Tout semble fractionné, indéfini, dans le monde de Victor. De sa maisonnette échouée quelque part en bord de mer à son père, ogre insensible et asocial, pas un espace, pas une personne ne se donne à voir dans sa totalité. Même le soleil, jamais net, ne brille que d’une lumière crépusculaire. Dans cette zone nébuleuse où tout reste indéterminé, Victor arpente les routes en autostop jusqu’à Montpellier à la recherche d’une réponse, même fragmentaire, pour stabiliser cet univers et tenter de vivre. Alors que son père daigne pour la première fois admettre son existence, celui-ci lui offre deux copies de la sixième de Gustav Mahler. Victor se plonge alors dans les méandres du compositeur autrichien avec empressement. Comme si les modulations tragiques de sa musique pouvaient lui permettre de démêler l’indicible, de résoudre l’énigme de sa vie.
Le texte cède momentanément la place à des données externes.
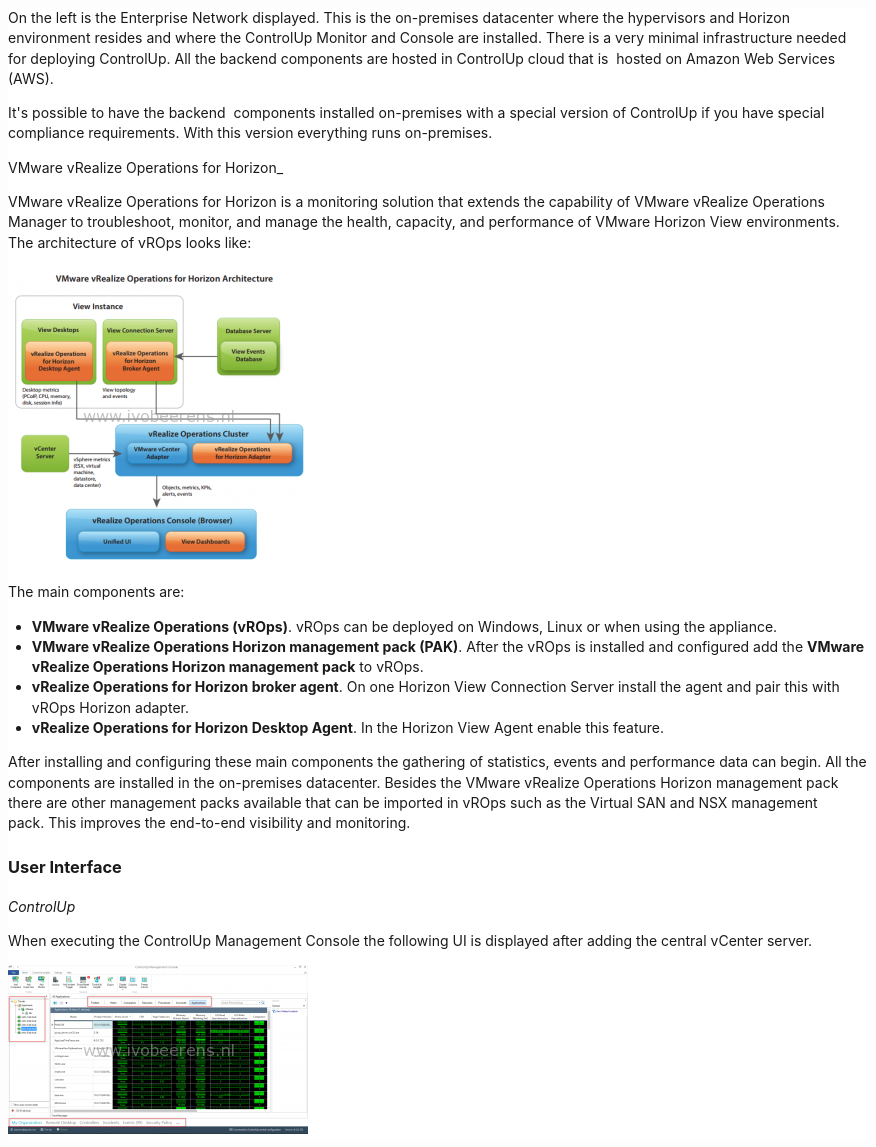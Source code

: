 On the left is the Enterprise Network displayed. This is the on-premises datacenter where the hypervisors and Horizon environment resides and where the ControlUp Monitor and Console are installed. There is a very minimal infrastructure needed for deploying ControlUp. All the backend components are hosted in ControlUp cloud that is  hosted on Amazon Web Services (AWS).

It's possible to have the backend  components installed on-premises with a special version of ControlUp if you have special compliance requirements. With this version everything runs on-premises.

VMware vRealize Operations for Horizon_

VMware vRealize Operations for Horizon is a monitoring solution that extends the capability of VMware vRealize Operations Manager to troubleshoot, monitor, and manage the health, capacity, and performance of VMware Horizon View environments. The architecture of vROps looks like:

[![architecture](images/architecture-300x296.png)](images/architecture.png)

The main components are:

- **VMware vRealize Operations (vROps)**. vROps can be deployed on Windows, Linux or when using the appliance.
- **VMware vRealize Operations Horizon management pack (PAK)**. After the vROps is installed and configured add the **VMware vRealize Operations Horizon management pack** to vROps.
- **vRealize Operations for Horizon broker agent**. On one Horizon View Connection Server install the agent and pair this with vROps Horizon adapter.
- **vRealize Operations for Horizon Desktop Agent**. In the Horizon View Agent enable this feature.

After installing and configuring these main components the gathering of statistics, events and performance data can begin. All the components are installed in the on-premises datacenter. Besides the VMware vRealize Operations Horizon management pack there are other management packs available that can be imported in vROps such as the Virtual SAN and NSX management pack. This improves the end-to-end visibility and monitoring.

### User Interface

_ControlUp_

When executing the ControlUp Management Console the following UI is displayed after adding the central vCenter server.

[![CU Management Console1](images/CU-Management-Console1-300x169.png)](images/CU-Management-Console1.png)
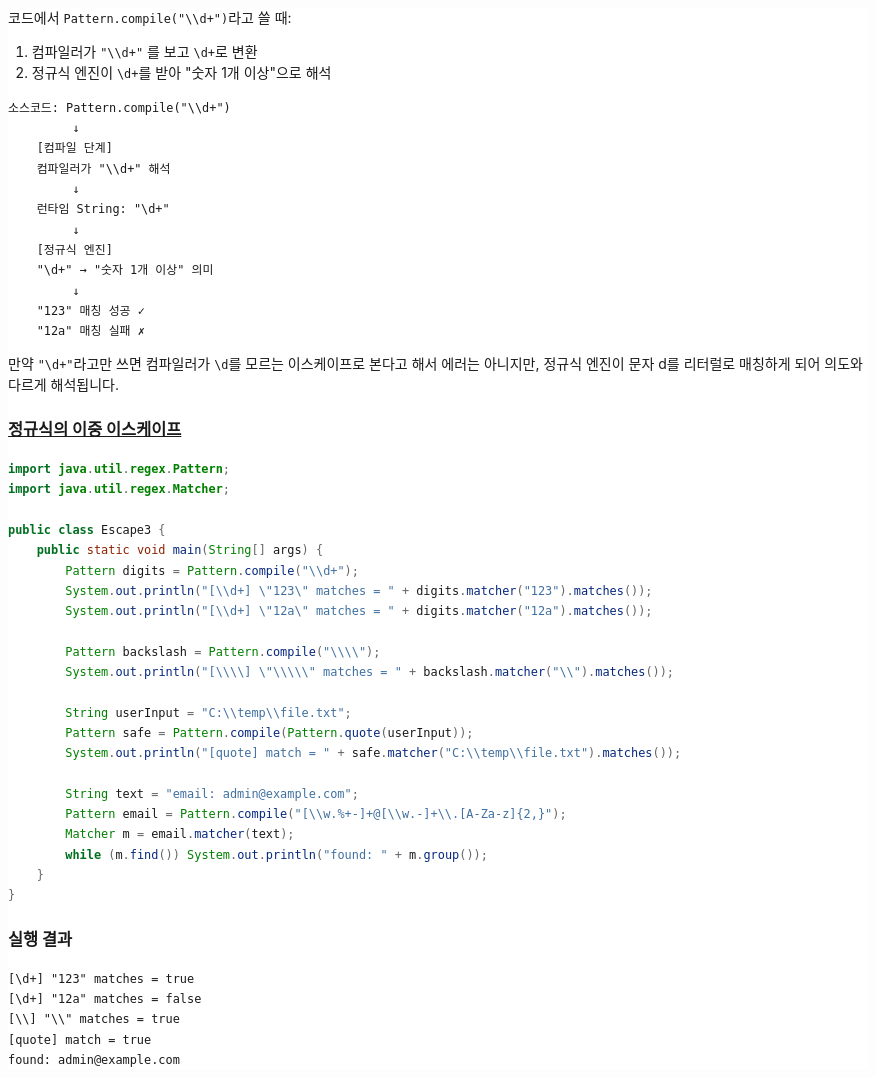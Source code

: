 코드에서 `Pattern.compile("\\d+")`라고 쓸 때:
1. 컴파일러가 `"\\d+"` 를 보고 `\d+`로 변환
2. 정규식 엔진이 `\d+`를 받아 "숫자 1개 이상"으로 해석

```
소스코드: Pattern.compile("\\d+")
         ↓
    [컴파일 단계]
    컴파일러가 "\\d+" 해석
         ↓
    런타임 String: "\d+"
         ↓
    [정규식 엔진]
    "\d+" → "숫자 1개 이상" 의미
         ↓
    "123" 매칭 성공 ✓
    "12a" 매칭 실패 ✗
```

만약 `"\d+"`라고만 쓰면 컴파일러가 `\d`를 모르는 이스케이프로 본다고 해서 에러는 아니지만, 정규식 엔진이 문자 d를 리터럴로 매칭하게 되어 의도와 다르게 해석됩니다.

### [정규식의 이중 이스케이프](src/Escape3.java)
```java
import java.util.regex.Pattern;
import java.util.regex.Matcher;

public class Escape3 {
    public static void main(String[] args) {
        Pattern digits = Pattern.compile("\\d+");
        System.out.println("[\\d+] \"123\" matches = " + digits.matcher("123").matches());
        System.out.println("[\\d+] \"12a\" matches = " + digits.matcher("12a").matches());

        Pattern backslash = Pattern.compile("\\\\");
        System.out.println("[\\\\] \"\\\\\" matches = " + backslash.matcher("\\").matches());

        String userInput = "C:\\temp\\file.txt";
        Pattern safe = Pattern.compile(Pattern.quote(userInput));
        System.out.println("[quote] match = " + safe.matcher("C:\\temp\\file.txt").matches());

        String text = "email: admin@example.com";
        Pattern email = Pattern.compile("[\\w.%+-]+@[\\w.-]+\\.[A-Za-z]{2,}");
        Matcher m = email.matcher(text);
        while (m.find()) System.out.println("found: " + m.group());
    }
}
```

### 실행 결과
```
[\d+] "123" matches = true
[\d+] "12a" matches = false
[\\] "\\" matches = true
[quote] match = true
found: admin@example.com
```
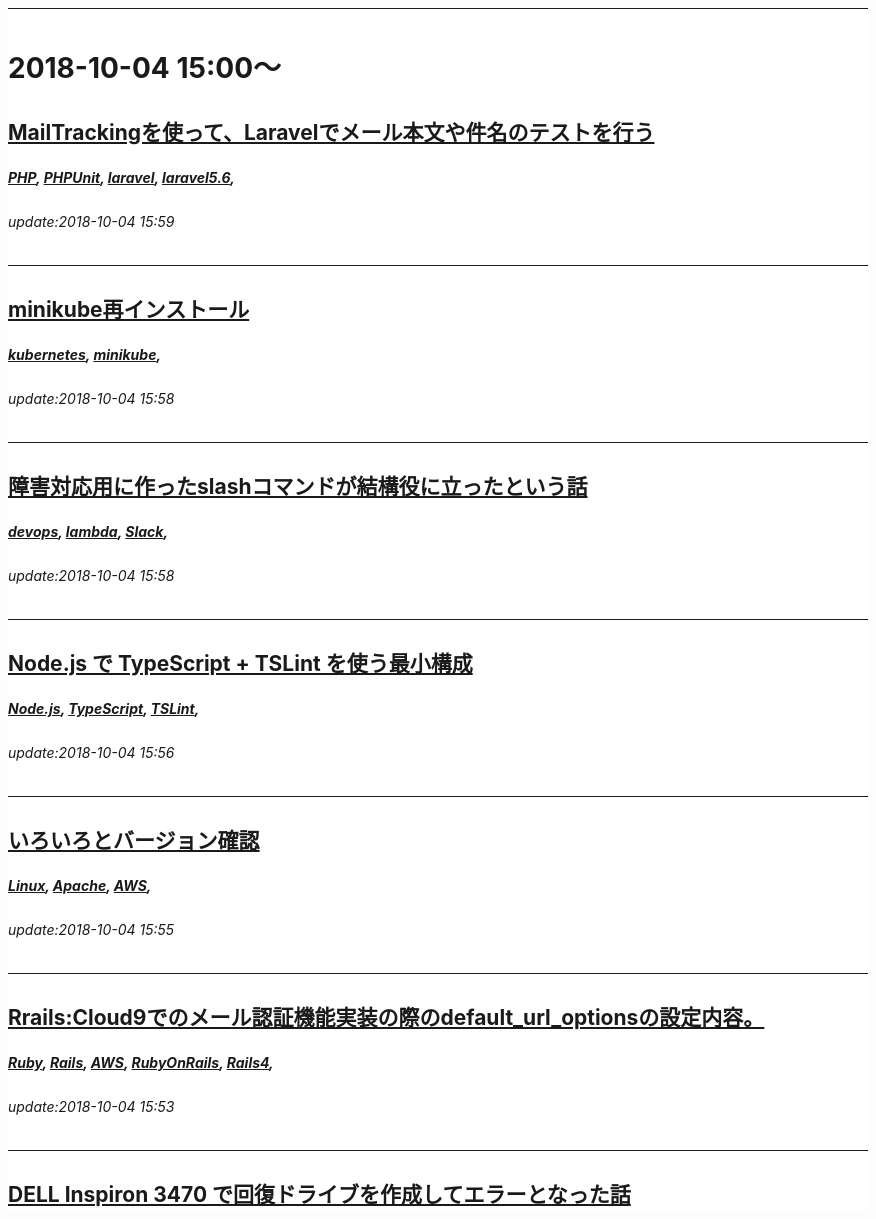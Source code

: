 
---




# 2018-10-04 15:00～
## [MailTrackingを使って、Laravelでメール本文や件名のテストを行う](https://qiita.com/tadouma/items/9573c6c83c51a5967f56)
##### [PHP](https://qiita.com/tags/PHP), [PHPUnit](https://qiita.com/tags/PHPUnit), [laravel](https://qiita.com/tags/laravel), [laravel5.6](https://qiita.com/tags/laravel5.6), 
###### update:2018-10-04 15:59
---
## [minikube再インストール](https://qiita.com/yoshis2/items/dc50d54021fbbec87ec2)
##### [kubernetes](https://qiita.com/tags/kubernetes), [minikube](https://qiita.com/tags/minikube), 
###### update:2018-10-04 15:58
---
## [障害対応用に作ったslashコマンドが結構役に立ったという話](https://qiita.com/masami256/items/5b54c2bec2207986bdaa)
##### [devops](https://qiita.com/tags/devops), [lambda](https://qiita.com/tags/lambda), [Slack](https://qiita.com/tags/Slack), 
###### update:2018-10-04 15:58
---
## [Node.js で TypeScript + TSLint を使う最小構成](https://qiita.com/tapioca24/items/ec942f4c29ccd6465fab)
##### [Node.js](https://qiita.com/tags/Node.js), [TypeScript](https://qiita.com/tags/TypeScript), [TSLint](https://qiita.com/tags/TSLint), 
###### update:2018-10-04 15:56
---
## [いろいろとバージョン確認](https://qiita.com/tri-comma/items/aa095d9eb3aa1d91b827)
##### [Linux](https://qiita.com/tags/Linux), [Apache](https://qiita.com/tags/Apache), [AWS](https://qiita.com/tags/AWS), 
###### update:2018-10-04 15:55
---
## [Rrails:Cloud9でのメール認証機能実装の際のdefault_url_optionsの設定内容。](https://qiita.com/Atsushi_/items/ec56b51f7057bd399ae8)
##### [Ruby](https://qiita.com/tags/Ruby), [Rails](https://qiita.com/tags/Rails), [AWS](https://qiita.com/tags/AWS), [RubyOnRails](https://qiita.com/tags/RubyOnRails), [Rails4](https://qiita.com/tags/Rails4), 
###### update:2018-10-04 15:53
---
## [DELL Inspiron 3470 で回復ドライブを作成してエラーとなった話](https://qiita.com/SE-studying-now/items/1336b44bc742be2f3ffd)
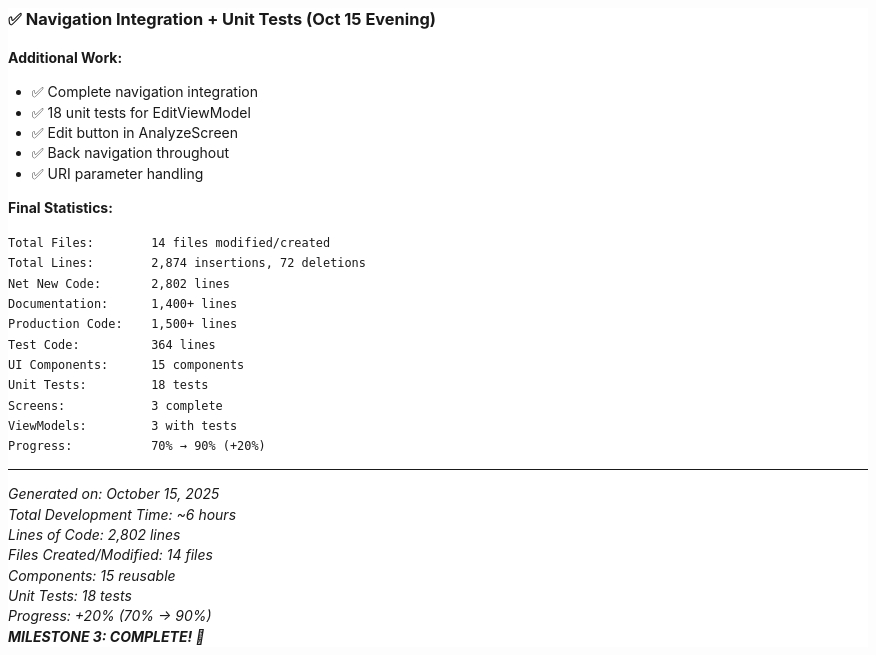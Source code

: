 ### ✅ Navigation Integration + Unit Tests (Oct 15 Evening)

**Additional Work:**
- ✅ Complete navigation integration
- ✅ 18 unit tests for EditViewModel
- ✅ Edit button in AnalyzeScreen
- ✅ Back navigation throughout
- ✅ URI parameter handling

**Final Statistics:**
```
Total Files:        14 files modified/created
Total Lines:        2,874 insertions, 72 deletions
Net New Code:       2,802 lines
Documentation:      1,400+ lines
Production Code:    1,500+ lines
Test Code:          364 lines
UI Components:      15 components
Unit Tests:         18 tests
Screens:            3 complete
ViewModels:         3 with tests
Progress:           70% → 90% (+20%)
```

---

_Generated on: October 15, 2025_  
_Total Development Time: ~6 hours_  
_Lines of Code: 2,802 lines_  
_Files Created/Modified: 14 files_  
_Components: 15 reusable_  
_Unit Tests: 18 tests_  
_Progress: +20% (70% → 90%)_  
_**MILESTONE 3: COMPLETE! 🎉**_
Ni bon ni vraiment mauvais, Le dernier coup de marteau traine surtout derrière lui un problème de conviction, un manque d’énergie. À trop hésiter entre le naturalisme – le coup des piles, ridicule, alors que Victor fait écouter à sa mère son passage préféré de la sixième de Mahler – et la chronique sociale, à trop chercher une caution réaliste pour épaissir l’enjeu dramatique, Alix Delaporte plombe son film. Une pathologie presque plus désagréable qu’un naufrage en bonne et due forme. Dommage que ce dispositif sans relief et ronflant ne se dégonde pas en cours de route. D’autant que le film était tout de même en compétition à la Mostra de Venise 2014.